The Nocebo Effect - Why Belief In A Treatment Is Vital

We all know what the placebo effect is. It's the very real-world phenomenon of the body responding positively to an otherwise ineffective treatment or stimulus caused by the belief that there will be a positive outcome. The placebo effect is, in reality, a large reason for many success stories in the therapeutic world, believe it or not. In fact, some modalities actually rely on a patient's belief that it will decrease their pain.

Source
BUT.. did you ever stop to consider the opposite effect being a possibility as well?

The "nocebo" effect is classified as when a negative expectation results in a negative outcome, whether it's to do with movement, nutrition, a clinical treatment, or virtually anything else. Truly, it's the other far-side of the spectrum from the placebo.

This ties directly in with my past topics about how language selection and expectations of pain can propagate and cause more pain. Like I've said before, mental state has a huge effect on driving the body's outputs, whether it be pain, inflammation, or more.

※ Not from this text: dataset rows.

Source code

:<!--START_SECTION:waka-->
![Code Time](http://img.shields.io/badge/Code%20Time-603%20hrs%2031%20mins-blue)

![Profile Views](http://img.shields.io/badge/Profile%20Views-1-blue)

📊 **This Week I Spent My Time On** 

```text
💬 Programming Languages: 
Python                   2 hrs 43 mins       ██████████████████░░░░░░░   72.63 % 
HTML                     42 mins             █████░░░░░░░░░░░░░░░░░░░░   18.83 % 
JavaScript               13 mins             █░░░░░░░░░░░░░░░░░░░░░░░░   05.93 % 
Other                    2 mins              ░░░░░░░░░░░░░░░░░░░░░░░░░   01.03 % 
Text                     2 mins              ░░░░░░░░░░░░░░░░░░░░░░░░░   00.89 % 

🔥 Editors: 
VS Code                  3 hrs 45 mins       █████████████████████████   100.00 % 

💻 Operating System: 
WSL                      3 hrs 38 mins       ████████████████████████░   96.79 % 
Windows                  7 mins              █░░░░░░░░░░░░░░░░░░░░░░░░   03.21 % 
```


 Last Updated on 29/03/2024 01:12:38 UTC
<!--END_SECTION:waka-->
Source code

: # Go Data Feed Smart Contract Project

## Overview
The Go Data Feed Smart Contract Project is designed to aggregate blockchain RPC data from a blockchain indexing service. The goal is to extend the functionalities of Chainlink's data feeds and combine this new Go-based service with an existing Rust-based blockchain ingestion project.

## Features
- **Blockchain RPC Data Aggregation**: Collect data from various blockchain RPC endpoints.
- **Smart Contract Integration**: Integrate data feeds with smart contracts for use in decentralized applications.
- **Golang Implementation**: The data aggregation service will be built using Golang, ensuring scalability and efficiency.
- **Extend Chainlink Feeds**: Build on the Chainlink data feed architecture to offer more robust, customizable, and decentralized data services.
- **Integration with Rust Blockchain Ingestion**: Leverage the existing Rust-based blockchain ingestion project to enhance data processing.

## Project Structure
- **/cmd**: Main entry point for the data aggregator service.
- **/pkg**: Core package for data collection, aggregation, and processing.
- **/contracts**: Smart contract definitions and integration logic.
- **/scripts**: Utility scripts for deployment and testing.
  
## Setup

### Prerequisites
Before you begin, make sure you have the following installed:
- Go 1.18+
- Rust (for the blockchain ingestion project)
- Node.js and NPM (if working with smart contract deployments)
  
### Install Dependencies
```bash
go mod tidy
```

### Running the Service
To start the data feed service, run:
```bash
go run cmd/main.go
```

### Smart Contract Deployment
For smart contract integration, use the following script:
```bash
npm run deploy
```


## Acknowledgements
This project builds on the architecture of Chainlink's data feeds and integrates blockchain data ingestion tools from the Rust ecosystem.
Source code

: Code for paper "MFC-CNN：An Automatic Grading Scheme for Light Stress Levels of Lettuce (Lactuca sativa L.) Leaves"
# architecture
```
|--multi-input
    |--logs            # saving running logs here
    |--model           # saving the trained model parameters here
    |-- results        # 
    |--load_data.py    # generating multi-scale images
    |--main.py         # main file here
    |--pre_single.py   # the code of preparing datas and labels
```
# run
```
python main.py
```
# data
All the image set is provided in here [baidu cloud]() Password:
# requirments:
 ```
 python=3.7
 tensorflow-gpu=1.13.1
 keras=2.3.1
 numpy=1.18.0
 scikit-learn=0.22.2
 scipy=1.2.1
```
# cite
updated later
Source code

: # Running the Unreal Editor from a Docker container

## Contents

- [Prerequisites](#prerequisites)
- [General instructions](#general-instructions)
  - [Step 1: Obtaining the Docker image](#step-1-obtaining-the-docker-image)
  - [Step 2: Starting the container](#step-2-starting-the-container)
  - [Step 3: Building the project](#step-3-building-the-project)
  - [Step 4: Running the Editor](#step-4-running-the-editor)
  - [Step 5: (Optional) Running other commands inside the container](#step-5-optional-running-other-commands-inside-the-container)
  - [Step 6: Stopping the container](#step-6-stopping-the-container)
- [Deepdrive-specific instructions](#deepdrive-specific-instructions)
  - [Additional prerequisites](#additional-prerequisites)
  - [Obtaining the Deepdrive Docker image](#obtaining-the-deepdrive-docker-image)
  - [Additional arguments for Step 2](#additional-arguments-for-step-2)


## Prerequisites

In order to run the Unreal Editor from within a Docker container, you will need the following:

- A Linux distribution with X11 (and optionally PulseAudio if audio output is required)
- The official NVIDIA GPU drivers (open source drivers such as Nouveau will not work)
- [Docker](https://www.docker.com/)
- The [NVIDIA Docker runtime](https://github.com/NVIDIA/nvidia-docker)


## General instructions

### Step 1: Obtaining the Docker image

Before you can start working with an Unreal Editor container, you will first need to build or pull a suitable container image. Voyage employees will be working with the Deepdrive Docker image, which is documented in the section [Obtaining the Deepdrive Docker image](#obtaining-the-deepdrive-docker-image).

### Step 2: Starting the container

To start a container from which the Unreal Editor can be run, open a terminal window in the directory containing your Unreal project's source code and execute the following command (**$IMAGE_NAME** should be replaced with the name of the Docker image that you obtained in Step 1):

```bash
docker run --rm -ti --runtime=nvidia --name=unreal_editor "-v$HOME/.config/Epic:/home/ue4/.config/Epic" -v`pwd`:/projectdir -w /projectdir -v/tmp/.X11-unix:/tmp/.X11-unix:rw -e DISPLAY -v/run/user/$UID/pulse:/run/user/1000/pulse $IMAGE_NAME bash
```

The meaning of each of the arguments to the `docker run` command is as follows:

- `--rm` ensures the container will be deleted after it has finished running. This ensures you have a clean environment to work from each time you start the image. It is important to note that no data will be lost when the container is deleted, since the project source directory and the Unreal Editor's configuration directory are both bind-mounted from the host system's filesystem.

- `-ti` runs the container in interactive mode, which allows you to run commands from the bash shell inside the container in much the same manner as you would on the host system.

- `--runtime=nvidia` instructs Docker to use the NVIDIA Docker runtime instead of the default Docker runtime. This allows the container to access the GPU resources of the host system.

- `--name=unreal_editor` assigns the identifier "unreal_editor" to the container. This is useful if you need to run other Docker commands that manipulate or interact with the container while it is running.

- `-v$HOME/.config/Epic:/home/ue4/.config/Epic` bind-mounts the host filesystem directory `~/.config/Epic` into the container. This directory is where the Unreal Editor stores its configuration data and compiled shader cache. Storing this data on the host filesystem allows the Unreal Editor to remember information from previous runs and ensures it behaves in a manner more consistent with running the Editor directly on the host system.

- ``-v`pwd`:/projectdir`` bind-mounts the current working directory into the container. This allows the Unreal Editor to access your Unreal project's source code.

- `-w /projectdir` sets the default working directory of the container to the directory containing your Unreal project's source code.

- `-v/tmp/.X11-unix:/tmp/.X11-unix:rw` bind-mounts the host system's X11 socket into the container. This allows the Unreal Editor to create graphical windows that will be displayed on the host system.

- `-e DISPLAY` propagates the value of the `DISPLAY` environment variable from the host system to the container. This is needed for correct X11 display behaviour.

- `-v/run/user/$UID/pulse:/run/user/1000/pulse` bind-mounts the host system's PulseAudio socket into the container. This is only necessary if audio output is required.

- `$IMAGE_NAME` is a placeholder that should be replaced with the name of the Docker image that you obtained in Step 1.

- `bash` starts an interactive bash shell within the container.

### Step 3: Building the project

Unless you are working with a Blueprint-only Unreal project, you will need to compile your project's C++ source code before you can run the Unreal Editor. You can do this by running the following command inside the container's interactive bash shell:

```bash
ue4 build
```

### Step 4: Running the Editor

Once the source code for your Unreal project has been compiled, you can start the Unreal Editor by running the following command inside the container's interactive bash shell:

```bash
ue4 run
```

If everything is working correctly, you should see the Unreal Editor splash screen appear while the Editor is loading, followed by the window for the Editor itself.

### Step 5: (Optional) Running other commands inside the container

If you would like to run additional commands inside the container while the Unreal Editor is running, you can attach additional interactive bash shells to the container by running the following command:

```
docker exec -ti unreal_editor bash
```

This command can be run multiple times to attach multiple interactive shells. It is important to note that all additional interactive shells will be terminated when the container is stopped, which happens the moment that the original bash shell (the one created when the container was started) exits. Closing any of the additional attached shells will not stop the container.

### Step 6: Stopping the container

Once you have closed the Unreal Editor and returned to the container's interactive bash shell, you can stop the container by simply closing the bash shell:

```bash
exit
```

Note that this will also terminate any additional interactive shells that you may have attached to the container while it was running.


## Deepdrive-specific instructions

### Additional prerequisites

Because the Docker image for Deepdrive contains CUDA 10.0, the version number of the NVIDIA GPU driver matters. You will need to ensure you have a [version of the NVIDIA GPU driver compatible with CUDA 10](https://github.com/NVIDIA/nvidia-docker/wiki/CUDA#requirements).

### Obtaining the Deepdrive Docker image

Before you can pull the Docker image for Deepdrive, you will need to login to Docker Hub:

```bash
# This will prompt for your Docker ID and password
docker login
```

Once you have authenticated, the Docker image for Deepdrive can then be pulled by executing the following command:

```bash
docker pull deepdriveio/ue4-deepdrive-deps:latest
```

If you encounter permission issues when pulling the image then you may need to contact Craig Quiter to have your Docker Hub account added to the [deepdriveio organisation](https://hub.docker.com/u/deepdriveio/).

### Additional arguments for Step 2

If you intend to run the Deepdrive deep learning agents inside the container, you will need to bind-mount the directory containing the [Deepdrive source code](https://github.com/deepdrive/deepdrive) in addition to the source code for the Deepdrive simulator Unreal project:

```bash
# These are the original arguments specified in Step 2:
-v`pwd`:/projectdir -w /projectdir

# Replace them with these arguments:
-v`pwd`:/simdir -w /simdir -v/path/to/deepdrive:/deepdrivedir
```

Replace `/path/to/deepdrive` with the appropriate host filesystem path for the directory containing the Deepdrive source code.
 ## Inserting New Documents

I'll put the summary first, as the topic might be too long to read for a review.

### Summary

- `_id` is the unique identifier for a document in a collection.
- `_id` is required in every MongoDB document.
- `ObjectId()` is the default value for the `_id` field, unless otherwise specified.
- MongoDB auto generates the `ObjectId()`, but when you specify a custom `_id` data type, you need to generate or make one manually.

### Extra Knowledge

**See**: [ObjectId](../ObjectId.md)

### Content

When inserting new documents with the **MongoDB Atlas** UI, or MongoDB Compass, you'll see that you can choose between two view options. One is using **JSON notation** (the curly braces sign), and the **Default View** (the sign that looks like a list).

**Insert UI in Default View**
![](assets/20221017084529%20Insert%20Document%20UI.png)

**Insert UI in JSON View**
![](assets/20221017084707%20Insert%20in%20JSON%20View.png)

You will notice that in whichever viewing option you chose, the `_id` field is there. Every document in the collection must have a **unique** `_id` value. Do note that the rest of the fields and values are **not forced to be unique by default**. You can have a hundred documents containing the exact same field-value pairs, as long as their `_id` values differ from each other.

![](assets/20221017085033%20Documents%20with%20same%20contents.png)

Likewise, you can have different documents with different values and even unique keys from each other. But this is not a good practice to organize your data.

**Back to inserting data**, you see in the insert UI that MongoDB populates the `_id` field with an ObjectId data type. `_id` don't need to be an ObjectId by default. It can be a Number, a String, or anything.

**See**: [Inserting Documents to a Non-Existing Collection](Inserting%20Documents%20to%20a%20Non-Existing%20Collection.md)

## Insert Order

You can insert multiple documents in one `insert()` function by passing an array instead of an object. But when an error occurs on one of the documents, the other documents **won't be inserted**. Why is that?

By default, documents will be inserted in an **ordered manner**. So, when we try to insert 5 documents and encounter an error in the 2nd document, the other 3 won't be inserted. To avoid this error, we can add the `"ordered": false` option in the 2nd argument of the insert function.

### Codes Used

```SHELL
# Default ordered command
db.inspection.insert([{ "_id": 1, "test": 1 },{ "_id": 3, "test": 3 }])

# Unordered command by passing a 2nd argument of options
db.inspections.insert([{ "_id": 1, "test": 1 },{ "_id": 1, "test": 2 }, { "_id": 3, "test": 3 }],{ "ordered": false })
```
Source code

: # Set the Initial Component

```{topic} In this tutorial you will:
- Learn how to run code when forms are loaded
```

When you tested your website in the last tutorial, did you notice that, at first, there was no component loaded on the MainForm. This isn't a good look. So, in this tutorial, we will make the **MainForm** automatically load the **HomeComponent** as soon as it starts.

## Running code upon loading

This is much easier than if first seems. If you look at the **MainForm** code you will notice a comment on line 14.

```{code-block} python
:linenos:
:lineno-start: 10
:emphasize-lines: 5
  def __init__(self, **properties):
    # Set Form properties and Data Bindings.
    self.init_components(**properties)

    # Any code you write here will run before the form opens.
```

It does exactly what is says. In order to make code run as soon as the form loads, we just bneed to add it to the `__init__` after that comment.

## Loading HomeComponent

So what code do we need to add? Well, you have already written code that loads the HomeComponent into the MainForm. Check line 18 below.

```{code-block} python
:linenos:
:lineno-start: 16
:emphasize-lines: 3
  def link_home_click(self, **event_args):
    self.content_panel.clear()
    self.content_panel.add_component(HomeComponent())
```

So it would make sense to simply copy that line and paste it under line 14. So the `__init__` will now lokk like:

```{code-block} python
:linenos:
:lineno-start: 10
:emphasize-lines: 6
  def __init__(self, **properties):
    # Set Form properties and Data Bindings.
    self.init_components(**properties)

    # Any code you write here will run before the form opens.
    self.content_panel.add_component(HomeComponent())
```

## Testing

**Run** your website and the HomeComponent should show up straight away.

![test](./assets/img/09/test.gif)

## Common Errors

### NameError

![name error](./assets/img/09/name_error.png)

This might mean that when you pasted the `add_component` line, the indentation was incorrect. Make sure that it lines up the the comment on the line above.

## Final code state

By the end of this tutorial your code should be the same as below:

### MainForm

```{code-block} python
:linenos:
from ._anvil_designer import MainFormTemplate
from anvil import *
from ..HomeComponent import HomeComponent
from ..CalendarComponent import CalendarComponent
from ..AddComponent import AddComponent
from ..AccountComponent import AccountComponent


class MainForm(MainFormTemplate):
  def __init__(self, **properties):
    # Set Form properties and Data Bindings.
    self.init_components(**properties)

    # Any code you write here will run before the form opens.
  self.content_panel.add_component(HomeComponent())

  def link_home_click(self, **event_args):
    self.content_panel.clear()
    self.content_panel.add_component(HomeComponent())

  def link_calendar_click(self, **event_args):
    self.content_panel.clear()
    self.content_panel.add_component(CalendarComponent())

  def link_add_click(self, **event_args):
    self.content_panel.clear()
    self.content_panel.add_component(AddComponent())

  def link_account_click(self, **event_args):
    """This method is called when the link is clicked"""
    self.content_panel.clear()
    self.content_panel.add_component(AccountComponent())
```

This being said, the nocebo has a massive influence on the effectiveness of a therapy treatment. If a client does not believe in a certain type of treatment or modality or they think that it will cause them harm, then it absolutely can interfere with the treatment outcome!

For this reason, I do my best to thoroughly educate my clients in exactly what kind of processes are occurring in their body before, during, and after any treatment I provide in order to help them understand the targeted effect and increase the probability of success.



If a client simply doesn't believe in a modality at all, then that's ok! Therapists work for the client, not the other way around, and the client does not HAVE to subscribe to every philosophy. However, in absence of that belief, gears need to be switched with either a new approach or a new therapist, otherwise we're charging that client continually for treatments with no outcome. And that's where responsibility on the clinician's side comes in.

The brain is a funny thing, but it's the boss. We gotta work with it.